Mid stage: Begin Implementation of Automation

Ah, automation. Everyone knows its value. Everyone knows they need it (or at least could use it). Few organizations put it into practice. Fewer still approach it as a practice with discipline. There used to be a mantra in performance management – ‘Monitor all the things!’ The mantra in the digital era is ‘Automate all the things!’

It should be sufficient to say that in a digital enterprise, data grows and moves at speeds beyond human scale. To address this you need to turn to machines to perform analysis and execute automation. There are, however, other process factors that impact the desperate need for IT operations to automate. Prominent among them is the rise of the developer and DevOps, more specifically “continuous” integration and delivery (CI/CD).

Let’s clarify something first: you automate tasks; you orchestrate processes. Task automation in IT Operations typically has been and remains segregated by tools. Your service desk has some automation, you have automated patching for your servers, you may automate some remediations from your monitoring tools. Orchestration across these tools is more difficult to achieve and rarely fully accomplished.

DevOps is essentially the automation of development tasks and their orchestration – to eliminate the bottlenecks caused by phased review processes in waterfall developments, segregated test and compliance activities and operational, pre-production interlocks. What this means for IT is that DevOps application teams creating the innovative cloud services impacting the business are now moving at lightning speed compared to the traditional application teams of the past.

For IT Operations to keep up, they must not only ‘automate all the things’, they must orchestrate them and also plug into the CI/CD tool chain. If you don’t know when things move from test to staging to production; if you don’t know who owns the code or what impact it has on production; if you can’t measure and identify developer backlog/productivity on business services, you can’t effectively manage your environment.

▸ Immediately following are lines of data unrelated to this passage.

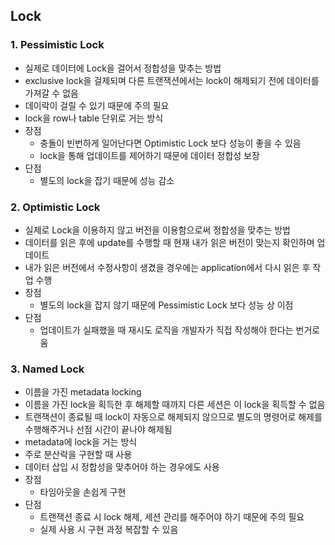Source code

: ## Lock

### 1. Pessimistic Lock
- 실제로 데이터에 Lock을 걸어서 정합성을 맞추는 방법
- exclusive lock을 걸제되며 다른 트랜잭션에서는 lock이 해제되기 전에 데이터를 가져갈 수 없음
- 데이락이 걸릴 수 있기 때문에 주의 필요
- lock을 row나 table 단위로 거는 방식
- 장점
  - 충돌이 빈번하게 일어난다면 Optimistic Lock 보다 성능이 좋을 수 있음
  - lock을 통해 업데이트를 제어하기 때문에 데이터 정합성 보장
- 단점
  - 별도의 lock을 잡기 때문에 성능 감소

### 2. Optimistic Lock
- 실제로 Lock을 이용하지 않고 버전을 이용함으로써 정합성을 맞추는 방법
- 데이터를 읽은 후에 update를 수행할 때 현재 내가 읽은 버전이 맞는지 확인하며 업데이트
- 내가 읽은 버전에서 수정사항이 생겼을 경우에는 application에서 다시 읽은 후 작업 수행
- 장점
  - 별도의 lock을 잡지 않기 때문에 Pessimistic Lock 보다 성능 상 이점
- 단점
  - 업데이트가 실패했을 때 재시도 로직을 개발자가 직접 작성해야 한다는 번거로움

### 3. Named Lock
- 이름을 가진 metadata locking
- 이름을 가진 lock을 획득한 후 해제할 때까지 다른 세션은 이 lock을 획득할 수 없음
- 트랜잭션이 종료될 때 lock이 자동으로 해제되지 않으므로 별도의 명령어로 해제를 수행해주거나 선점 시간이 끝나야 해제됨
- metadata에 lock을 거는 방식
- 주로 분산락을 구현할 때 사용
- 데이터 삽입 시 정합성을 맞추어야 하는 경우에도 사용
- 장점
  - 타임아웃을 손쉽게 구현
- 단점
  - 트랜잭션 종료 시 lock 해제, 세션 관리를 해주어야 하기 때문에 주의 필요
  - 실제 사용 시 구현 과정 복잡할 수 있음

That is the situation that modern IT Ops finds itself in. They need to match the speed and agility of the DevOps teams spread throughout their organization while simultaneously adding visibility to those teams’ activities into their value chain. This begins by automating and orchestrating the things they already do – across siloed tools – and finding ways to connect, share information and communicate with the DevOps teams in their enterprises.

Late stage: Develop New Analytics Workflows

Above I talked about implementing existing, manual analytics workflows into your AIOps solution to automate and scale them. Once this is accomplished, you should have the bandwidth to:

Assess the value of those workflows
Modify and improve those workflows
Develop new workflows based on the existing or to address gaps

Part of the problem with the ‘brute-force spreadsheet’ approach to doing analysis with disparate data sets is that the energy and focus it requires oftentimes exhausts the capacity for the practitioner to assess the value of what is being delivered. Reports have been promised, meetings are scheduled and expectations have been set. Unless a leader calls for a re-evaluation of the approach, rarely is the process questioned.

Once the existing process has been automated in the AIOps platform, the practitioner can step back and evaluate whether the necessary information is being analyzed, insights are being gained and results are actionable. Having done so, s/he can make improvements using the AIOps platform – which should be an order of magnitude easier than doing so in the spreadsheet(s) – and evaluate the impact of those changes.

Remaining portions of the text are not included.